Da ist es kein Widerspruch, dass der Name des Gasthauses mit den vielen jungen Gästen einigermaßen geschichtsträchtig ist; und auch ähnlich unaussprechlich wie die legendären Aufstrichbrötler der Dynastie Trześniewski. Auf ihrer Homepage beschwichtigt Marion Jambor allerdings: „Sprich: Woraschitzky“ steht dort. Na bitte, halb so zungenbrecherisch wie befürchtet, so heißt in Wien bald einmal wer. Das Wort ist den Lokalgründern 2009 „einfach eingefallen“, erzählt Marion. So hieß ein altes polnisches Adelsgeschlecht, das in der Südsteiermark Weinbau betrieb. Heute holen namhafte steirische Weingüter wie Sabathi das Beste aus der Riede Graf Woracziczky bei Leutschach.
Wo?
Spengergasse 52, 1050 Wien,
Tel.: 0 699/112 29 530, www.woracziczky.at.
Wann?
Mo bis Fr
11.30 bis 14 Uhr und ab 18 bis ca. 23 Uhr.
Was & wie viel?
Die Mittagsmenüs mit Suppe und Hauptgericht (überbackene Palatschinken, Bärlauch-Eiernockerl, geröstete Knödel mit Ei, gebackener Kabeljau) sind mit 9,50 Euro beinahe konkurrenzlos günstig. Die Abendkarte wechselt etwa alle vier Wochen. Es gibt vorweg Beef Tatar (15,50) oder marinierte Kalbszunge mit Kohlrabi und Radieschen (14,50), die Hauptgerichte kosten zwischen 14, 50 und 19,50 Euro. Nur Barzahlung möglich.
Warum?
Wirtin Marion Jambor liefert die Erklärung: „Ein Gasthaus ist etwas, wo man sich reintraut. Auch allein.“
Ergänzung: man wird es dort nicht lange bleiben und eine angenehme Zeit verbringen.
Die nicht sehr umfangreiche, aber mit Bedacht erstellte Weinauswahl wird dem nicht im Weg stehen.
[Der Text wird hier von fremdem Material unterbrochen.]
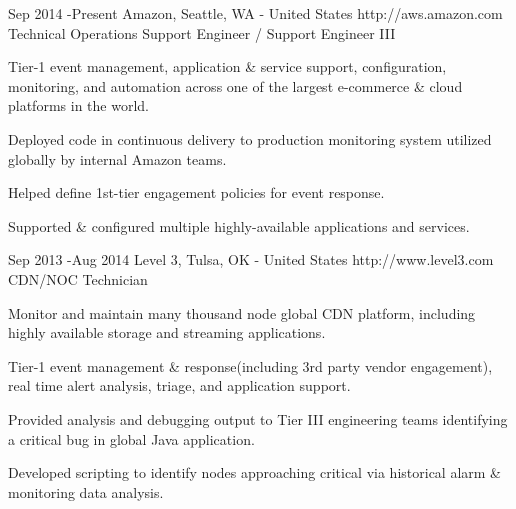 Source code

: \documentclass[10pt]{article} %
\begin{document}
\job
{Sep 2014 -}{Present}
{Amazon, Seattle, WA - United States}
{http://aws.amazon.com}
{Technical Operations Support Engineer / Support Engineer III}
{
\begin{itemize-noindent}
\item{Tier-1 event management, application \& service support, configuration, monitoring, and automation across one of the largest e-commerce \& cloud platforms in the world.}
\item{Deployed code in continuous delivery to production monitoring system utilized globally by internal Amazon teams.}
\item{Helped define 1st-tier engagement policies for event response.}
\item{Supported \& configured multiple highly-available applications and services.}
\end{itemize-noindent}

}



\job
{Sep 2013 -}{Aug 2014}
{Level 3, Tulsa, OK - United States}
{http://www.level3.com}
{CDN/NOC Technician}
{
\begin{itemize-noindent}
\item{Monitor and maintain many thousand node global CDN platform, including highly available storage and streaming applications.}
\item{Tier-1 event management \& response(including 3rd party vendor engagement), real time alert analysis, triage, and application support.}
\item{Provided analysis and debugging output to Tier III engineering teams identifying a critical bug in global Java application.}
\item{Developed scripting to identify nodes approaching critical via historical alarm \& monitoring data analysis.}
\end{itemize-noindent}

}

\end{document}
Bonus: ruhiger Schanigarten in einer Sackgasse.
Die soziale Ader
Mittlerweile ist das Gasthaus bestens besucht, und Küchenchef Martin Buzernic, finalisiert einen Mittagsteller nach dem anderen – routiniert und in gleichbleibend hoher Qualität; er ist ja auch schon 15 Jahre lang hier, weil er einfach von sich aus so kocht, wie Marion Jambor es am liebsten hat: klassisch, frei von Firlefanz, aber voller Feingefühl für solide Hausmannskost. Zum Woraczicky’schen Kanon zählen Backhendl, Zwiebelrostbraten, Beef Tatar, vegetarisch gefüllte Paprika, der Referenzbeinschinken aus dem Haus Thum oder der cremige Schokoauflauf.
Bei maximal zwanzig Euro liegt für Marion Jambor die Latte bei den Hauptgerichten; und weil sie als aufmerksame Grätzelwirtin natürlich auch weiß, wem es in der Nachbarschaft nicht so gut geht, „müssen die, die sich’s nicht leisten können, halt nix zahlen“. Es macht ihr überhaupt Freude, das Beisl auch als soziale Plattform zu betrachten. Mehrmals im Jahr regt sie ihr Publikum zu Sachspenden an. Die verteilt sie dann an Neunerhaus, Caritas oder den Verein Ute Bock.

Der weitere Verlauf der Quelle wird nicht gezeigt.